Search the entries for the word "architecture" and report each line that has it.

BEGIN

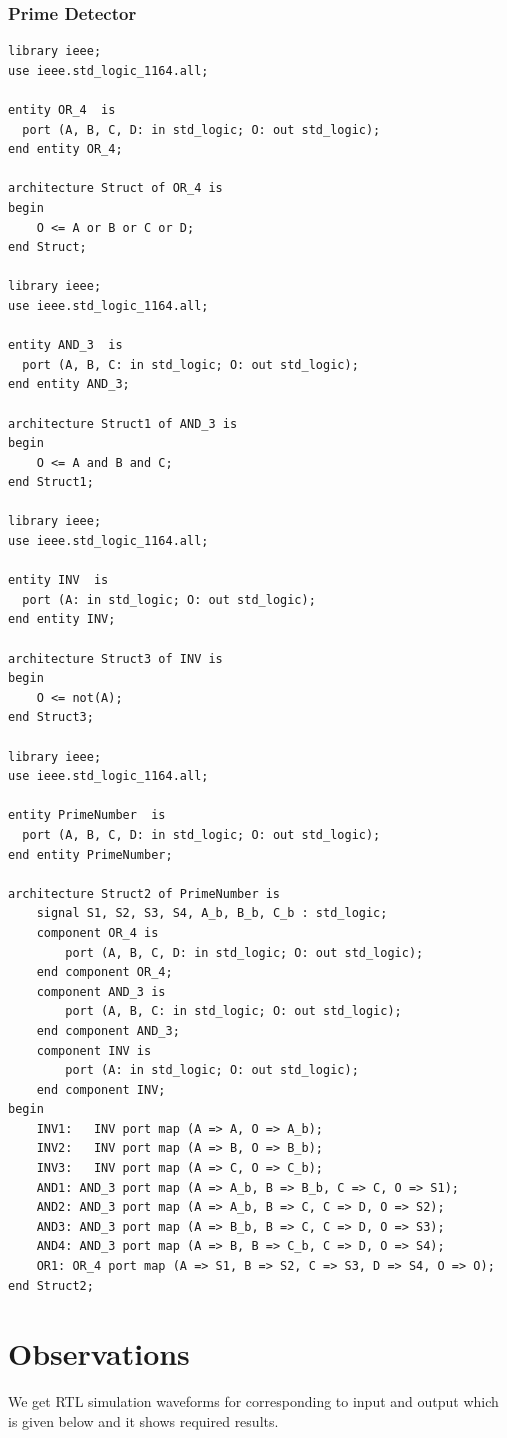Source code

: \documentclass[12pt]{article}
\begin{document}
\subsubsection{Prime Detector}
\begin{verbatim}
library ieee;
use ieee.std_logic_1164.all;

entity OR_4  is
  port (A, B, C, D: in std_logic; O: out std_logic);
end entity OR_4;

architecture Struct of OR_4 is
begin
	O <= A or B or C or D;
end Struct;

library ieee;
use ieee.std_logic_1164.all;

entity AND_3  is
  port (A, B, C: in std_logic; O: out std_logic);
end entity AND_3;

architecture Struct1 of AND_3 is
begin
	O <= A and B and C;
end Struct1;

library ieee;
use ieee.std_logic_1164.all;

entity INV  is
  port (A: in std_logic; O: out std_logic);
end entity INV;

architecture Struct3 of INV is
begin
	O <= not(A);
end Struct3;

library ieee;
use ieee.std_logic_1164.all;

entity PrimeNumber  is
  port (A, B, C, D: in std_logic; O: out std_logic);
end entity PrimeNumber;

architecture Struct2 of PrimeNumber is
	signal S1, S2, S3, S4, A_b, B_b, C_b : std_logic;
	component OR_4 is
		port (A, B, C, D: in std_logic; O: out std_logic);
	end component OR_4;
	component AND_3 is
		port (A, B, C: in std_logic; O: out std_logic);
	end component AND_3;
	component INV is
		port (A: in std_logic; O: out std_logic);
	end component INV;
begin
	INV1:	INV port map (A => A, O => A_b);
	INV2:	INV port map (A => B, O => B_b);
	INV3:	INV port map (A => C, O => C_b);
	AND1: AND_3 port map (A => A_b, B => B_b, C => C, O => S1);
	AND2: AND_3 port map (A => A_b, B => C, C => D, O => S2);
	AND3: AND_3 port map (A => B_b, B => C, C => D, O => S3);
	AND4: AND_3 port map (A => B, B => C_b, C => D, O => S4);
	OR1: OR_4 port map (A => S1, B => S2, C => S3, D => S4, O => O);
end Struct2;
\end{verbatim}

\section{Observations}
 
We get RTL simulation waveforms for corresponding to input and output which is given below and it shows required results.
\end{document}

END

Your response:
architecture Struct of OR_4 is
architecture Struct1 of AND_3 is
architecture Struct3 of INV is
architecture Struct2 of PrimeNumber is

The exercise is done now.